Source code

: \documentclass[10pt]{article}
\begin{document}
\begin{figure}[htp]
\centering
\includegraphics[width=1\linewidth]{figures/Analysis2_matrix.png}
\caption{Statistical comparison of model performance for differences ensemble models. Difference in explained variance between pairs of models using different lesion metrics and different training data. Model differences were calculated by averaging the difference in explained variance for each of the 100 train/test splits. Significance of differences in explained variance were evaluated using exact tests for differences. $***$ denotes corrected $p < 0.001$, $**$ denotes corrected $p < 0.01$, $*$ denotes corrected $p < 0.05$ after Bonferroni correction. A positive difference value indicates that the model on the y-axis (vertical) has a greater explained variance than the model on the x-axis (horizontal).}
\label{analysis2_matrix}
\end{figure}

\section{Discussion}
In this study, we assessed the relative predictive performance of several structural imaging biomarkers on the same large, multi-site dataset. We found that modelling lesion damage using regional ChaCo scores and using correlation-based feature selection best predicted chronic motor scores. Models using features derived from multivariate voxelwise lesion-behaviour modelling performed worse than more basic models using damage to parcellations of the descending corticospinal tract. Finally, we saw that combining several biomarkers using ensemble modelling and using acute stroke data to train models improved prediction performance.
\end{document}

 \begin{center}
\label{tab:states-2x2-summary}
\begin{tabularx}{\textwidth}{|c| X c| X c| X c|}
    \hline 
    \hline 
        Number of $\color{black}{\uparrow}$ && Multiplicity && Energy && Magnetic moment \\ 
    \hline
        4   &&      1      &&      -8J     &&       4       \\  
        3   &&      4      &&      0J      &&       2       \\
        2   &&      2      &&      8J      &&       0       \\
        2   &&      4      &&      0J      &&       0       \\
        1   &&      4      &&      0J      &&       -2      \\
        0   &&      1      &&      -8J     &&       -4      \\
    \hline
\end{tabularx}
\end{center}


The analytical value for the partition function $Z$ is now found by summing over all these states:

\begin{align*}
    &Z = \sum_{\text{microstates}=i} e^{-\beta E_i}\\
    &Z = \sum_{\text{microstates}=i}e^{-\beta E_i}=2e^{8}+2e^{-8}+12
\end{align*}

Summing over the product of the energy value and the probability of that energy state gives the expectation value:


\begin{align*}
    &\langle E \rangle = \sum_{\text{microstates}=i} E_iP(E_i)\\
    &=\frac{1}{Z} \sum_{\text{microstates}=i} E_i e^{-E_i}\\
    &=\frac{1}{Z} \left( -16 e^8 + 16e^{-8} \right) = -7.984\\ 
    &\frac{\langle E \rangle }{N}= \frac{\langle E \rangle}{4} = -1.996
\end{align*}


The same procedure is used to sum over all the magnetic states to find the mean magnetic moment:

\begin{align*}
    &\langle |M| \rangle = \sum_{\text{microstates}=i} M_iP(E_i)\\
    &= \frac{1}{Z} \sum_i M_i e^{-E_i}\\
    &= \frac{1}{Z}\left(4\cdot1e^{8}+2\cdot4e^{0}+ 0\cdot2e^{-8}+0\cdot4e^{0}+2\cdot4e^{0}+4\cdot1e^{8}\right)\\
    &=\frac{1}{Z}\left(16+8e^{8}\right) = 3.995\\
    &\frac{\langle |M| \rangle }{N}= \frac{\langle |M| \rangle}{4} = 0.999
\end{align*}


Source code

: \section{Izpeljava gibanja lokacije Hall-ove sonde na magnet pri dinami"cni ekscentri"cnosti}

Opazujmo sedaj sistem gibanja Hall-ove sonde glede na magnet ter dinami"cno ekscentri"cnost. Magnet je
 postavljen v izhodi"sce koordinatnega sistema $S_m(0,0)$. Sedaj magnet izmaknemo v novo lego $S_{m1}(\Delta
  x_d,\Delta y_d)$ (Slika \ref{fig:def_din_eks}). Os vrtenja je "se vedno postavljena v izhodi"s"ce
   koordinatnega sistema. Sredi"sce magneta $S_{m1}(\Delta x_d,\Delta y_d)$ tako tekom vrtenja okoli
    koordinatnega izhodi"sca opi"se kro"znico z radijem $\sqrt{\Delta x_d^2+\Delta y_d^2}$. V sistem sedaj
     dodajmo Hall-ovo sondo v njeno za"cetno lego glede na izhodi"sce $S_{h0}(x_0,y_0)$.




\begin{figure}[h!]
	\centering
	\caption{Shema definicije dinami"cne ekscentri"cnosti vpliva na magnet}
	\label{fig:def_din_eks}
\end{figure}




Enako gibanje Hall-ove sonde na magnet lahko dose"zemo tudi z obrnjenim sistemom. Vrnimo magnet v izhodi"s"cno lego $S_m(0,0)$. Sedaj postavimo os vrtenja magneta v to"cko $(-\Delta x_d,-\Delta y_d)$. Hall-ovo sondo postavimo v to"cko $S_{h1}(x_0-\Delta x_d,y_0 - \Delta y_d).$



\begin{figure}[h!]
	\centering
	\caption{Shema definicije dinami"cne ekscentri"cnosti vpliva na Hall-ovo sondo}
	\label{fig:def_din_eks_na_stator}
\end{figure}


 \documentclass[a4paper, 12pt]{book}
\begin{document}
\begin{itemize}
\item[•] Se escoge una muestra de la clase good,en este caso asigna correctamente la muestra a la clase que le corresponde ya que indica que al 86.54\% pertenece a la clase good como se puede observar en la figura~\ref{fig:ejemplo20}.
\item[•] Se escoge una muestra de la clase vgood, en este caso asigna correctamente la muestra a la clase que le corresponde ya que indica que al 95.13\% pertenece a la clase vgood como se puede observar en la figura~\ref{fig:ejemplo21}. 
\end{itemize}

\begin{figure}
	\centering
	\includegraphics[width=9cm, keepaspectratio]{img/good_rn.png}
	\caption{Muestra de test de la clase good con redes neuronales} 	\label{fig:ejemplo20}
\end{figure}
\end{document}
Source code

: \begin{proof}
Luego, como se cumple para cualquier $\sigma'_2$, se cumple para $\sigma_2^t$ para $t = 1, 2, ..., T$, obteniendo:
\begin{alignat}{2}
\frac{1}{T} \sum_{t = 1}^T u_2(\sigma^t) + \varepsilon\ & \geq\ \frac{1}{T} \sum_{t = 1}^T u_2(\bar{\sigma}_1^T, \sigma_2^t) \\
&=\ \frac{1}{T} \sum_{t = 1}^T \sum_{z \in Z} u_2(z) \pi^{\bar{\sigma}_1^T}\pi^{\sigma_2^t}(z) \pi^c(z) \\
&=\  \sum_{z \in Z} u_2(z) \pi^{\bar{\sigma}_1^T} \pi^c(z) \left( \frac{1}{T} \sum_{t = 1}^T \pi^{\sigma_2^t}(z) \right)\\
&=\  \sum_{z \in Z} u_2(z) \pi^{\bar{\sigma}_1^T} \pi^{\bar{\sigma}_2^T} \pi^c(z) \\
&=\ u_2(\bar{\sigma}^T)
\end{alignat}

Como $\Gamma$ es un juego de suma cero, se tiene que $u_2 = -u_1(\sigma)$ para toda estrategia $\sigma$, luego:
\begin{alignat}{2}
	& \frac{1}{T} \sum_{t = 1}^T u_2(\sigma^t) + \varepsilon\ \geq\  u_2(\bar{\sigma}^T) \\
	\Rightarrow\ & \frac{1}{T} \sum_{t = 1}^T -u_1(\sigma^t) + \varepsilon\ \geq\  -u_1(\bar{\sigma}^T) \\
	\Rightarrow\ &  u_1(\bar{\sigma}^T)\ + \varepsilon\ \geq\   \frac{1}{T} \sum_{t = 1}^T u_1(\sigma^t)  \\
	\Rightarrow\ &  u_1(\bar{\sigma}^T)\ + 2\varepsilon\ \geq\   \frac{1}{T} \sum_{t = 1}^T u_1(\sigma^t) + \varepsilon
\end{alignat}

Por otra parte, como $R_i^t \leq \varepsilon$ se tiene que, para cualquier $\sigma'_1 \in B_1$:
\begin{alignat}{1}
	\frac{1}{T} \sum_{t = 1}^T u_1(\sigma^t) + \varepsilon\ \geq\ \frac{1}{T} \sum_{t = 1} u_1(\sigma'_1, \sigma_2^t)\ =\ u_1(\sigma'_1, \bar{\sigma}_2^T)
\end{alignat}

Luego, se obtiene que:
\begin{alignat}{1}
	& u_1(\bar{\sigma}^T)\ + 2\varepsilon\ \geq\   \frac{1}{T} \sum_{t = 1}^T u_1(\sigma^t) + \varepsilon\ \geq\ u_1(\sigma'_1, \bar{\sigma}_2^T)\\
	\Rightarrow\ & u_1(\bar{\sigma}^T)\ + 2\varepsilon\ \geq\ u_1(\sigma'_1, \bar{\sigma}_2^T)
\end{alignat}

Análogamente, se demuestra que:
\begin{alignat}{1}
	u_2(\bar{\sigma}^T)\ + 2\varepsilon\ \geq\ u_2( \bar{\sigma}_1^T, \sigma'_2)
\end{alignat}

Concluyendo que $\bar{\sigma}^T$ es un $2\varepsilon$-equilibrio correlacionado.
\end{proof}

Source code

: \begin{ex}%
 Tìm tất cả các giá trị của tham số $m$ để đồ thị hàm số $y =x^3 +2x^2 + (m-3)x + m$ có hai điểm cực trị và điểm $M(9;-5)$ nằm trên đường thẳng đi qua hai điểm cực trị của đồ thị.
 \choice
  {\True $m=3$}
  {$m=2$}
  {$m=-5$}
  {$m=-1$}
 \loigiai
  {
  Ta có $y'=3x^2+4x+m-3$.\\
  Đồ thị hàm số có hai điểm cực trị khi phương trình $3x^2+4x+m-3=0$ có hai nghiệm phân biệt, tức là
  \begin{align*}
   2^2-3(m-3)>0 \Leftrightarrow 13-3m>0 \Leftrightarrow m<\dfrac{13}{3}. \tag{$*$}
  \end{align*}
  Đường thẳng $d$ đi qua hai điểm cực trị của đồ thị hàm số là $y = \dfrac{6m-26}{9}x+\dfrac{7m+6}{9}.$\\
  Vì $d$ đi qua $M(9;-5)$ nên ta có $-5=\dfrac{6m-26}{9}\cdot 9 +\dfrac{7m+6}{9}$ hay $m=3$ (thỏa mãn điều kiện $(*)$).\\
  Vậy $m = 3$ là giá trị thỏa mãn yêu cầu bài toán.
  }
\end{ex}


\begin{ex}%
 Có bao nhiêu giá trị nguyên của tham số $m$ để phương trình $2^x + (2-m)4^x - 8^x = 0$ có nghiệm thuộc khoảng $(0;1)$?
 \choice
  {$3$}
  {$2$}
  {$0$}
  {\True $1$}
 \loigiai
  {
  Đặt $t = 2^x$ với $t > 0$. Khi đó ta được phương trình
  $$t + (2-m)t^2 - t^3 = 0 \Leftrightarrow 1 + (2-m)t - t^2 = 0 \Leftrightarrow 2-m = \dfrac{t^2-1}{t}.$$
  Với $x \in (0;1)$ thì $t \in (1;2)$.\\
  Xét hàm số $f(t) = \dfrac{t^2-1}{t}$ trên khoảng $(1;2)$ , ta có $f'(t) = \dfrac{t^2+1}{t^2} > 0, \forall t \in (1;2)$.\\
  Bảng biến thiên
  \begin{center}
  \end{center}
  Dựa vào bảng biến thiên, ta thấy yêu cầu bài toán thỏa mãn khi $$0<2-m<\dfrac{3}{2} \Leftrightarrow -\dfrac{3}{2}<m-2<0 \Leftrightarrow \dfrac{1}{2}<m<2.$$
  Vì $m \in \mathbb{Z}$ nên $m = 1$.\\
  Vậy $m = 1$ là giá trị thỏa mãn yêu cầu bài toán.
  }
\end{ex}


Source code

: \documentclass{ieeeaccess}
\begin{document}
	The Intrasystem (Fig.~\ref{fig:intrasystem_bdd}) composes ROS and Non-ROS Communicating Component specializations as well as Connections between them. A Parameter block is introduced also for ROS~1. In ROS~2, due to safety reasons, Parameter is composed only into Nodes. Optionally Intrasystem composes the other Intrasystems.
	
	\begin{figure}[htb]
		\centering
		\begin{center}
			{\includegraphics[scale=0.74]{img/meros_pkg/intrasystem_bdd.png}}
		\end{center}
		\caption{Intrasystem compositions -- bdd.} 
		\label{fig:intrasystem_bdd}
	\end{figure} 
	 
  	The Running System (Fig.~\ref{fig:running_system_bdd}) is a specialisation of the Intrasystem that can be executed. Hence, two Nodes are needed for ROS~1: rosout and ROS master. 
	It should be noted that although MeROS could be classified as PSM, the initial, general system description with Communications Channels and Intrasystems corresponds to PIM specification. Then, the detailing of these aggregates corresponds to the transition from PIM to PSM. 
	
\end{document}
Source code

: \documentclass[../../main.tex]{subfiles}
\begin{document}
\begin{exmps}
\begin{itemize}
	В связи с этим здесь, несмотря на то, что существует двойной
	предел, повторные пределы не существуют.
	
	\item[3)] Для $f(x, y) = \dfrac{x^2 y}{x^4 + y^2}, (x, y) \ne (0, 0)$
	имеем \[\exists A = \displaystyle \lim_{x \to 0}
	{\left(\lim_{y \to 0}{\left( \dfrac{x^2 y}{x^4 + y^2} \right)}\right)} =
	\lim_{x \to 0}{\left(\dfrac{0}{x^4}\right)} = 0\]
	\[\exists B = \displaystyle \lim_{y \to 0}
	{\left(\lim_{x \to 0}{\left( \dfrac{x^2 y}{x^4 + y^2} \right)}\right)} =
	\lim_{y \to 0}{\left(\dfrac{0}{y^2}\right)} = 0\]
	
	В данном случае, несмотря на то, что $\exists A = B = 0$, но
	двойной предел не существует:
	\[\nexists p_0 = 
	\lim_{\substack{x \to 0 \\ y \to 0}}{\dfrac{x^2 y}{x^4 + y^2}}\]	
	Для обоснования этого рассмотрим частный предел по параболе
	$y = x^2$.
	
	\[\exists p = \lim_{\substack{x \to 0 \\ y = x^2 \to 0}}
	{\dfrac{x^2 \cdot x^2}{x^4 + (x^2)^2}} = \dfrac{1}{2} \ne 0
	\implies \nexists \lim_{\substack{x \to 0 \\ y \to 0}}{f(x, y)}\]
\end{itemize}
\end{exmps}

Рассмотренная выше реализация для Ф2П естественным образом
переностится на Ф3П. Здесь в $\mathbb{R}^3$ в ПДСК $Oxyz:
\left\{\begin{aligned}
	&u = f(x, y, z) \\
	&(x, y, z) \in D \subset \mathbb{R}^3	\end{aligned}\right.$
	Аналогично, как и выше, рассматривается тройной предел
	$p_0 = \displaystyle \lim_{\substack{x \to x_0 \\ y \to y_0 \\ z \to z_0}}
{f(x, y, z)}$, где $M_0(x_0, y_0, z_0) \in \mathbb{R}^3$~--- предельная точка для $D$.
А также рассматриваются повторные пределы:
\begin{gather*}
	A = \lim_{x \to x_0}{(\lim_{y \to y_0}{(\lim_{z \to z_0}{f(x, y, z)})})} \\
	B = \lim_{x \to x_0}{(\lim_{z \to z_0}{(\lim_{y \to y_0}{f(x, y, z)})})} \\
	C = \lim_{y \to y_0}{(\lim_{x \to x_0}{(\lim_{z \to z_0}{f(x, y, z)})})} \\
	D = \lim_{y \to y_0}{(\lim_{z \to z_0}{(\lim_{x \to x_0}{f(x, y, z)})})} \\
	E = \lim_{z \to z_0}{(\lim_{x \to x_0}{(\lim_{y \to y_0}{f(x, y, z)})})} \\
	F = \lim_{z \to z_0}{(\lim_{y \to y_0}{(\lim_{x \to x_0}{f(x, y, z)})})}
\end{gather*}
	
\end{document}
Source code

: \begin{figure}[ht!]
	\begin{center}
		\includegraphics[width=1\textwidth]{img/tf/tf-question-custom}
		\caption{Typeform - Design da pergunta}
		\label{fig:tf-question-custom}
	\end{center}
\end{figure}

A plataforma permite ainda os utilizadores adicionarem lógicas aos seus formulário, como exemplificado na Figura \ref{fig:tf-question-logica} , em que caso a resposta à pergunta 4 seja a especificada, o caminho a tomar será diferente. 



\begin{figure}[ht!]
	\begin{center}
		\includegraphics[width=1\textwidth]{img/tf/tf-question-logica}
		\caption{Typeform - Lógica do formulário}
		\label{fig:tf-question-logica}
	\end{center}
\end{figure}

■ Problem statement ■
Extract the lines above from the one containing "A plataforma permite" to the last line, both included, exactly as written.

■ Result of the task ■
A plataforma permite ainda os utilizadores adicionarem lógicas aos seus formulário, como exemplificado na Figura \ref{fig:tf-question-logica} , em que caso a resposta à pergunta 4 seja a especificada, o caminho a tomar será diferente. 



\begin{figure}[ht!]
	\begin{center}
		\includegraphics[width=1\textwidth]{img/tf/tf-question-logica}
		\caption{Typeform - Lógica do formulário}
		\label{fig:tf-question-logica}
	\end{center}
\end{figure}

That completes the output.